─── MATERIAL SUPPLIED

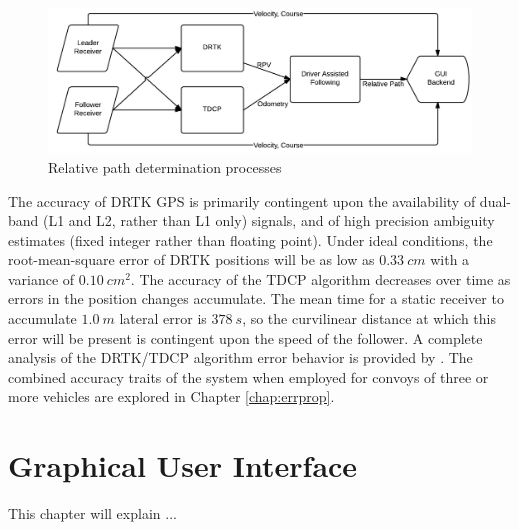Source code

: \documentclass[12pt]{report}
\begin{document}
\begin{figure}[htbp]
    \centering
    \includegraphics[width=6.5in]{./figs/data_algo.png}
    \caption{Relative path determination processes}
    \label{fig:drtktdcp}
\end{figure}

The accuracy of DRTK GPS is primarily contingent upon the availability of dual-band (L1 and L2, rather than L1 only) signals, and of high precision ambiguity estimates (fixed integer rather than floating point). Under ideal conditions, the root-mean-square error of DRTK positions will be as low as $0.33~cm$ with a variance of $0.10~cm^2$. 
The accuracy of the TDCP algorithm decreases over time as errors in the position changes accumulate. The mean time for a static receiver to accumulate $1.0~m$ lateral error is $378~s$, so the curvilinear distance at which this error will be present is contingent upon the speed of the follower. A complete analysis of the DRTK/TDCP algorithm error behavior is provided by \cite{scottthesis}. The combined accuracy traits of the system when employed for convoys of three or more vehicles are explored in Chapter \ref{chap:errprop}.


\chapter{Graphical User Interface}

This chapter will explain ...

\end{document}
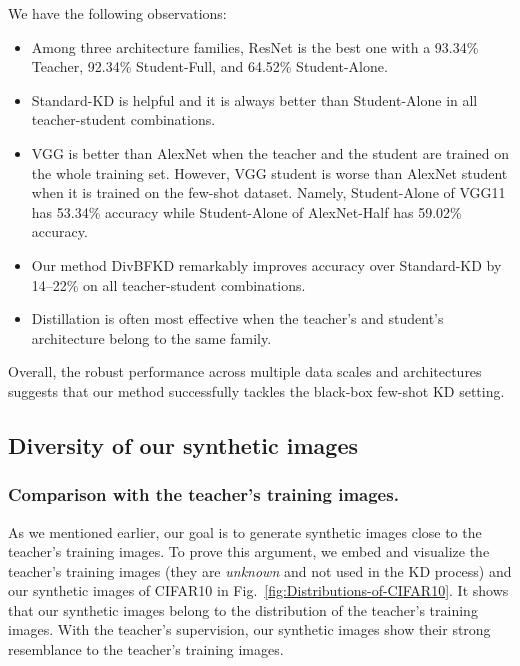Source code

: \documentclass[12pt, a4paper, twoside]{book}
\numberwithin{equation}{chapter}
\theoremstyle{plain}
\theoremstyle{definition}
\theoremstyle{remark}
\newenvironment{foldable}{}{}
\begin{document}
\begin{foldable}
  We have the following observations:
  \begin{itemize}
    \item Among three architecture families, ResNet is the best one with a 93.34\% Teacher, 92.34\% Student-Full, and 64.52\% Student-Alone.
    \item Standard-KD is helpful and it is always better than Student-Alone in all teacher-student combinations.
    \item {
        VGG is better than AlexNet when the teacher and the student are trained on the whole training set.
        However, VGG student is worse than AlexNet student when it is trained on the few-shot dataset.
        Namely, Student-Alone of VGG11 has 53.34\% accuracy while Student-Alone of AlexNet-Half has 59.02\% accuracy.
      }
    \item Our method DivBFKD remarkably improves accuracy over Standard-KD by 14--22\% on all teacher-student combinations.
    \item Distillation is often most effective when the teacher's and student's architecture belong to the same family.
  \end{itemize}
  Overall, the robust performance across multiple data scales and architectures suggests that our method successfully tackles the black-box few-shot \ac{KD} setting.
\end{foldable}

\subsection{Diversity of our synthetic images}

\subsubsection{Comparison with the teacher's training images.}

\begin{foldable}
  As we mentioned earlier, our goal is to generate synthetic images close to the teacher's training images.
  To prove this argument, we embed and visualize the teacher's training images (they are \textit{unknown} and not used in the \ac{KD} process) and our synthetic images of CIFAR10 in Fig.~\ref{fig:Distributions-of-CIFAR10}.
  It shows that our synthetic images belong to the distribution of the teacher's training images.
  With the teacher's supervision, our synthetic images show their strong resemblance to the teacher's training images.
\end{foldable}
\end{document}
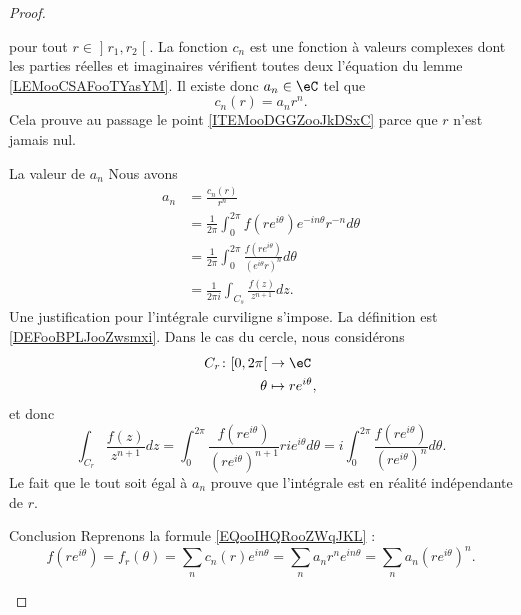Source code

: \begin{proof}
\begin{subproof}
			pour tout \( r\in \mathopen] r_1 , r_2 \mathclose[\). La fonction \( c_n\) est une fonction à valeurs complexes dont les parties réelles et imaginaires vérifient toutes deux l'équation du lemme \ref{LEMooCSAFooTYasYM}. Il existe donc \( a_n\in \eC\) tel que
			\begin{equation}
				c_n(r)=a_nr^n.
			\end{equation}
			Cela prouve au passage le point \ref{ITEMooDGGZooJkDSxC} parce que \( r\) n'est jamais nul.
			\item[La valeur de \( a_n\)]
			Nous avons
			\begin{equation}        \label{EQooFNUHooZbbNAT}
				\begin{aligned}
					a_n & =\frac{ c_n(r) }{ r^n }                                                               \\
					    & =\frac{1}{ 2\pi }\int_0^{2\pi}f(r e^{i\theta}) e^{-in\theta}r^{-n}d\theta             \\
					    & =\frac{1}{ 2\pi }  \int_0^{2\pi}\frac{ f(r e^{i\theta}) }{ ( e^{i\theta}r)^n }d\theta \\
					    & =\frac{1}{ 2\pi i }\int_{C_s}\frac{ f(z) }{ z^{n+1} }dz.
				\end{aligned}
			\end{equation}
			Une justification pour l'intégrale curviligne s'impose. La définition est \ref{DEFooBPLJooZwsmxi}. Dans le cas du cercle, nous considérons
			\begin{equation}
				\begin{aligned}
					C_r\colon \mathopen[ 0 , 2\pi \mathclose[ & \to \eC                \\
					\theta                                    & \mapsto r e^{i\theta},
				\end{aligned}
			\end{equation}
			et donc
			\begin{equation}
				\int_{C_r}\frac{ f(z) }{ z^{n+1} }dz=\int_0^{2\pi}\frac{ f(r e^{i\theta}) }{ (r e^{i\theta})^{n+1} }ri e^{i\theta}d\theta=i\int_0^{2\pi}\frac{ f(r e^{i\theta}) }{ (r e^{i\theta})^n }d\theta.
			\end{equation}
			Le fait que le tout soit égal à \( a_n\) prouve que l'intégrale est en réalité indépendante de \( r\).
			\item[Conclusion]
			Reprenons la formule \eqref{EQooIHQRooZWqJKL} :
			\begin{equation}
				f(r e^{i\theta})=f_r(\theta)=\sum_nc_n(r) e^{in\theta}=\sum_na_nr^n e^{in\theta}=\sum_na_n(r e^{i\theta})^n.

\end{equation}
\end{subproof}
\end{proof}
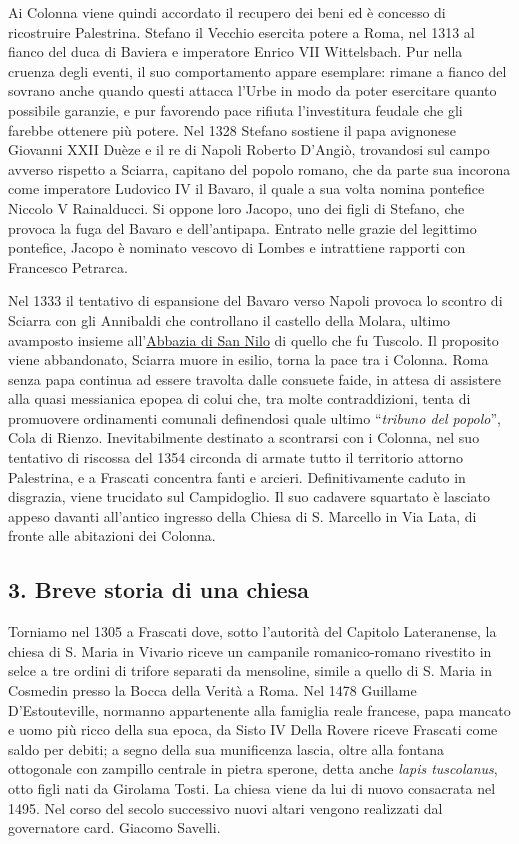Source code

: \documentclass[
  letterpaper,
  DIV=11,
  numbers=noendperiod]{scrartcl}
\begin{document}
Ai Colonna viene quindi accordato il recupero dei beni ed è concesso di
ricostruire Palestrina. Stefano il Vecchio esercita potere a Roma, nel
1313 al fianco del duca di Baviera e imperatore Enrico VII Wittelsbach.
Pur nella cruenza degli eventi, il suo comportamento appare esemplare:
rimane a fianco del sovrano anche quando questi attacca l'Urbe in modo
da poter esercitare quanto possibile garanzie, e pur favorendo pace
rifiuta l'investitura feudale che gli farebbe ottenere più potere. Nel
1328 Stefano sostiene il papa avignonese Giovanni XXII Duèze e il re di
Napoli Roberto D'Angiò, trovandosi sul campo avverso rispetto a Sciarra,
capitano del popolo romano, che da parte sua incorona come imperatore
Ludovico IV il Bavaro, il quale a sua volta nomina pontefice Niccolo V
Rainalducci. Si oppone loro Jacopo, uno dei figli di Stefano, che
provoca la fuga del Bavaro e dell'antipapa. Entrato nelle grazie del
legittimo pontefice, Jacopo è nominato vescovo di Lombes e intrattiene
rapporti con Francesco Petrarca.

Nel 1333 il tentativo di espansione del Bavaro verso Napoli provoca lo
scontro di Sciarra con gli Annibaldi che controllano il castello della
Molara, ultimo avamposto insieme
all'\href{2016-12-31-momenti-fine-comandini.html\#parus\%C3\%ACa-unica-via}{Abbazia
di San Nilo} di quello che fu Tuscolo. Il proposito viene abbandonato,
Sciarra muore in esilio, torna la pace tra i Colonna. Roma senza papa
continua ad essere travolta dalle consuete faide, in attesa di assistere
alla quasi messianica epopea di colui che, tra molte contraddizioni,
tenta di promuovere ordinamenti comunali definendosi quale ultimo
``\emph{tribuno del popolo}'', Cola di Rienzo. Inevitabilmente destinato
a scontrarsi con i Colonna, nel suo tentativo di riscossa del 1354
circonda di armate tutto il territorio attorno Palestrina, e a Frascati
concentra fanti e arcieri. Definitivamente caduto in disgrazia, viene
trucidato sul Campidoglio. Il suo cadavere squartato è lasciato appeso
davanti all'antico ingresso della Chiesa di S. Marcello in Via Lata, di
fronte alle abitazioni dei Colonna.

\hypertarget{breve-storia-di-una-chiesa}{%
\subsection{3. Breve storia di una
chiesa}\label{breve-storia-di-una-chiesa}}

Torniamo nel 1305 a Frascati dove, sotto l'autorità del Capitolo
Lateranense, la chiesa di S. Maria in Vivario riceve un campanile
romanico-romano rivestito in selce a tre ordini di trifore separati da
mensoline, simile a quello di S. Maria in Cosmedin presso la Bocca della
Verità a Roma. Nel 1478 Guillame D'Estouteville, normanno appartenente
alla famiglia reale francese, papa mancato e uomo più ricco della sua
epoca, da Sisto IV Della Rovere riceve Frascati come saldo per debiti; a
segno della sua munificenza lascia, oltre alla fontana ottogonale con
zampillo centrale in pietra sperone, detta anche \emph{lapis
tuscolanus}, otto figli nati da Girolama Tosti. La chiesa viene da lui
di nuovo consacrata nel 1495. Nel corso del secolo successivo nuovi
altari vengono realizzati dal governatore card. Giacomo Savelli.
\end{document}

──────

*ASSIGNMENT*:
Using the data above, return the lines from the one holding "Reprenons la formule" through the one holding "Rainalducci. Si oppone" exactly, but not the pictures.

*RESPONSE BOX*:
			Reprenons la formule \eqref{EQooIHQRooZWqJKL} :
			\begin{equation}
				f(r e^{i\theta})=f_r(\theta)=\sum_nc_n(r) e^{in\theta}=\sum_na_nr^n e^{in\theta}=\sum_na_n(r e^{i\theta})^n.

\end{equation}
\end{subproof}
\end{proof}
Source code

: \documentclass[
  letterpaper,
  DIV=11,
  numbers=noendperiod]{scrartcl}
\begin{document}
Ai Colonna viene quindi accordato il recupero dei beni ed è concesso di
ricostruire Palestrina. Stefano il Vecchio esercita potere a Roma, nel
1313 al fianco del duca di Baviera e imperatore Enrico VII Wittelsbach.
Pur nella cruenza degli eventi, il suo comportamento appare esemplare:
rimane a fianco del sovrano anche quando questi attacca l'Urbe in modo
da poter esercitare quanto possibile garanzie, e pur favorendo pace
rifiuta l'investitura feudale che gli farebbe ottenere più potere. Nel
1328 Stefano sostiene il papa avignonese Giovanni XXII Duèze e il re di
Napoli Roberto D'Angiò, trovandosi sul campo avverso rispetto a Sciarra,
capitano del popolo romano, che da parte sua incorona come imperatore
Ludovico IV il Bavaro, il quale a sua volta nomina pontefice Niccolo V
Rainalducci. Si oppone loro Jacopo, uno dei figli di Stefano, che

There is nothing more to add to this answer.